Como ya estamos, entramos: el portal está abierto. Puesto que también aquí somos invisibles, vamos directamente a la sala principal. Las paredes están adornadas con los más diversos instrumentos de tortura y con armas homicidas. En el fondo, como en un trono, está sentado el castellano, deliberando con sus cómplices sobre la mejor manera de apoderarse de los bienes y tesoros de otro castellano vecino. Les ordena atacar el castillo en silencio absoluto, matar todo lo que tenga vida y apoderarse de todos los tesoros.

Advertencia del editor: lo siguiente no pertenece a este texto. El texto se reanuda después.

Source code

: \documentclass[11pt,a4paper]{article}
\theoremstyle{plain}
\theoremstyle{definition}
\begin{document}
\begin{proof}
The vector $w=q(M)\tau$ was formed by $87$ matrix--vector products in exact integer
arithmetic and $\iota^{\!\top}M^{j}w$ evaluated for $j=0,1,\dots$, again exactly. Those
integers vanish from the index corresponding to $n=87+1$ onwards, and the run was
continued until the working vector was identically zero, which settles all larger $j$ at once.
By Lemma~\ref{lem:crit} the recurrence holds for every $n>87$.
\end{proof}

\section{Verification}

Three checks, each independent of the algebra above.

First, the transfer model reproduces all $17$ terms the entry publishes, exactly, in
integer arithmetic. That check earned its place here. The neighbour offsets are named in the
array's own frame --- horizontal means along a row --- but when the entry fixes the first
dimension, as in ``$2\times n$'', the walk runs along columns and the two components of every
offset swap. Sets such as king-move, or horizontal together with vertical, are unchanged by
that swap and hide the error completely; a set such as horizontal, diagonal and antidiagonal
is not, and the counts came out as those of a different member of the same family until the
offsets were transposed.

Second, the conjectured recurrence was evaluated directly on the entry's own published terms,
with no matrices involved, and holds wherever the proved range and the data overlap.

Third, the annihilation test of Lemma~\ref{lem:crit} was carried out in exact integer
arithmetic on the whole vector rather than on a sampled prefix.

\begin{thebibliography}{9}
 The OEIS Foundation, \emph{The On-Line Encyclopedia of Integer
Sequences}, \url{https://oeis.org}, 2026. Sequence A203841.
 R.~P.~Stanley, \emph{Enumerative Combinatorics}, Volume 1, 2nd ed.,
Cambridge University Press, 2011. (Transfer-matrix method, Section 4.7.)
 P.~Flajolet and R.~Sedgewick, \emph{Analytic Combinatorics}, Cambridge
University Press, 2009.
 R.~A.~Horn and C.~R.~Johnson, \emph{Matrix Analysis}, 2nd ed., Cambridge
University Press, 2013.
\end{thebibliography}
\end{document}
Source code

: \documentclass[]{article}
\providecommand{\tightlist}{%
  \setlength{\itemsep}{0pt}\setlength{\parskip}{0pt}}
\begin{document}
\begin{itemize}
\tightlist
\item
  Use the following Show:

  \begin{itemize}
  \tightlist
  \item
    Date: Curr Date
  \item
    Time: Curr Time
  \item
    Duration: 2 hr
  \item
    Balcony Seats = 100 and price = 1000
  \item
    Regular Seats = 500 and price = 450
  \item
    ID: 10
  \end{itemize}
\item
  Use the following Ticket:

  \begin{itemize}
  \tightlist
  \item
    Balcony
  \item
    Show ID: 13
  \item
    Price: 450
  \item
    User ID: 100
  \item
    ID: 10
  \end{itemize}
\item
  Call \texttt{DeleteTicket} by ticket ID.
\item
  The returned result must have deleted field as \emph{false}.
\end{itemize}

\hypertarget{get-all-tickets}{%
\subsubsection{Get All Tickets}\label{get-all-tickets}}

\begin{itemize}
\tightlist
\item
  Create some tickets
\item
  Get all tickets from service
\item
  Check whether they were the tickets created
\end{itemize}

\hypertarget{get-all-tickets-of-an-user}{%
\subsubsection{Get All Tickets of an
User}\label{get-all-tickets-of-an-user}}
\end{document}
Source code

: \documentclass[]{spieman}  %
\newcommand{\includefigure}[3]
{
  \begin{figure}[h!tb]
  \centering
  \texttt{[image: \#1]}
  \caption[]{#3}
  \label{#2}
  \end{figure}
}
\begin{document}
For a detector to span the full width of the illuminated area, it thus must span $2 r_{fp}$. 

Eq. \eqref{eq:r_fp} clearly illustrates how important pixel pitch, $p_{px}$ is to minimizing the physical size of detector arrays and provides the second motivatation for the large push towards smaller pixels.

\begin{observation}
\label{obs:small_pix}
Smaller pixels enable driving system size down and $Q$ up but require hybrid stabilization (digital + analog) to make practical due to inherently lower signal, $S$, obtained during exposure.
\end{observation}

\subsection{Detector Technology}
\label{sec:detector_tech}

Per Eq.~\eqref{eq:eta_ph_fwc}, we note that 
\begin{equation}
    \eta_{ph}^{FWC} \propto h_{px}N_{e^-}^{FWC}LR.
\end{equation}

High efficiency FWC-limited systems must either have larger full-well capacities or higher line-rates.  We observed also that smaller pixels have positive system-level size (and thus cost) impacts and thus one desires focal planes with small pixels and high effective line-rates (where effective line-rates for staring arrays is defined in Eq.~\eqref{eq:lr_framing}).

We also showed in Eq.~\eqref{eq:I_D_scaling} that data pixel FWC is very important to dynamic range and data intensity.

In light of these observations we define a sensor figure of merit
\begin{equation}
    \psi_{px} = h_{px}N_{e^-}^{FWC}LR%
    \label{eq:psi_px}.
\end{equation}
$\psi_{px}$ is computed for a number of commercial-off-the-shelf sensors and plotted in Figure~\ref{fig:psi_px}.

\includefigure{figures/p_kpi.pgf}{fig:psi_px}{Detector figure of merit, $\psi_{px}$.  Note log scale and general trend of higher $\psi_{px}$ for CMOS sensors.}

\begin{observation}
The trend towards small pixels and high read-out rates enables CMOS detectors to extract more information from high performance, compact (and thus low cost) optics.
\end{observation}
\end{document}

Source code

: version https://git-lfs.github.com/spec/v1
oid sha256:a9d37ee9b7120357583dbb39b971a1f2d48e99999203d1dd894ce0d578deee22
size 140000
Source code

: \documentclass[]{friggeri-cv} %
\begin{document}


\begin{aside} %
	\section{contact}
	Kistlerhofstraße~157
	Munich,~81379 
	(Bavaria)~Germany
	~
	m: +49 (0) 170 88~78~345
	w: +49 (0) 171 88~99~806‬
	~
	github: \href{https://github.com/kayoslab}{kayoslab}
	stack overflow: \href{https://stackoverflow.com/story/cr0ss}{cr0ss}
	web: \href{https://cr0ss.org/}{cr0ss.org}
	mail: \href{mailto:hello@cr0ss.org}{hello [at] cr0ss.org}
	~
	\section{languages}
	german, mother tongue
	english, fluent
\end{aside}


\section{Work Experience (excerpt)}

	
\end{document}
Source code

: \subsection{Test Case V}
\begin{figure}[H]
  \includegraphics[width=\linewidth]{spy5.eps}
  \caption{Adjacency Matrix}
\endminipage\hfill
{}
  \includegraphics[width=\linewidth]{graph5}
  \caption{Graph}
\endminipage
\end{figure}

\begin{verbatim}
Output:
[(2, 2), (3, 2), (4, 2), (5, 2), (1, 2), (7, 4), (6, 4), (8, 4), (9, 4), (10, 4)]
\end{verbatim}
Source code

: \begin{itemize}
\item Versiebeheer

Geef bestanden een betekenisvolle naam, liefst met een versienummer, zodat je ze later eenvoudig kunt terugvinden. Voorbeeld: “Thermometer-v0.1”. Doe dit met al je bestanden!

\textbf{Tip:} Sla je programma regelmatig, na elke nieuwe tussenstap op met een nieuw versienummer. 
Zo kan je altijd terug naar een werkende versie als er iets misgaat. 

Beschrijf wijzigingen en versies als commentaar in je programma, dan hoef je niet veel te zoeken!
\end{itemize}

Los cómplices cogen sus armas y se van a toda prisa.

Como aquí no hay nada más que ver, les seguimos igual de rápidos.

Ya están cercando el castillo en cuestión y empieza la horrorosa carnicería. Los malvados luchan ferozmente y descuartizan a todos los habitantes salvo precisamente a nuestra conocida cuadrilla, a la que se llevan atada. Sigámosles y veamos sus reacciones».

El marido dice a su mujer: «Serpiente miserable, ¡ahora te conozco! ¡Ya tenía un presentimiento que constantemente me insinuaba en secreto la clase de espíritu que te anima! ¡He aquí la escuela superior y la luz miserable que con tanta astucia has querido imponerme! El malvado profesor de este centro de enseñanza superior también es prisionero como nosotros. ¡Quién sabe qué suerte nos espera!».

«¿Cómo puedes pensar algo semejante de mí?», le pregunta su mujer. «¿Cómo puedes echarme a mí la culpa de esta desgracia imprevisible? ¡Sólo quería lo mejor para ti!».

«¡Calla!, ¡sólo a ti te debo estar ahora evidentemente en el infierno! ¡Entre tú y yo todo se acabó para siempre!».

Y con una jaculatoria el marido se separa de su mujer: «Mi querido Jesús que siempre fuiste mi esperanza, ¡sálvame de este cautiverio horrible! ¡Si fuera tu santa Voluntad, preferiría permanecer cientos de años en aquella región oscura para purgar mis pecados, en vez de quedarme un solo momento más todavía en este horroroso lugar que parece estar eternamente excluido de tu Gracia y Misericordia! ¡Oh Jesús, ayúdame! ¡Jesús, sálvame!».

Entonces se ven dos enmascarados que se acercan a la caravana. Llegan y se descubren: son ángeles punitivos del Señor. Cada uno lleva una espada llameante en la mano. Uno de ellos hace un gesto ante el castillo saqueado, y todos los seres descuartizados vuelven a recuperar su forma, quejándose del mal sufrido. El otro apunta con su espada al castillo del usurpador que, en el mismo instante, se enciende en llamas vivas. Se ven muchas figuras encendidas que salen gritando por puertas y ventanas maldiciendo a los dos ángeles punitivos.

Uno de ellos dirige su espada flamígera hacia la cuadrilla, y sus cadenas caen. El marido se echa a los pies de los ángeles y les ruega que le salven. Uno le coge de la mano y tira de él, pero la mujer se agarra a su marido y le insta a que no la abandone. De esta manera ella se deja arrastrar un buen rato.

Los ángeles se dirigen hacia arriba. Ya a una altura considerable el otro apunta a la mujer con su espada y la separa de su marido. Ella cae bruscamente y, gritando, vuelve a precipitarse en su elemento.

A su marido le llevan a la frontera preliminar del reino de los niños, donde todavía hay bastante oscuridad y escasez.

El guía comenta: «Habéis presenciado un ejemplo de salvación bastante llevadero; pero los hay mucho más penosos en diversidad y cantidad inimaginables, ejemplos horrorosos cuya sola descripción os pondría los pelos de punta. Así que volvamos ahora a nuestro punto de observación anterior y, desde allí, pasaremos a la región del mediodía.

Fuente: El Sol Espiritual, tomo 1, capítulos 35 al 39, recibido por Jakob Lorber.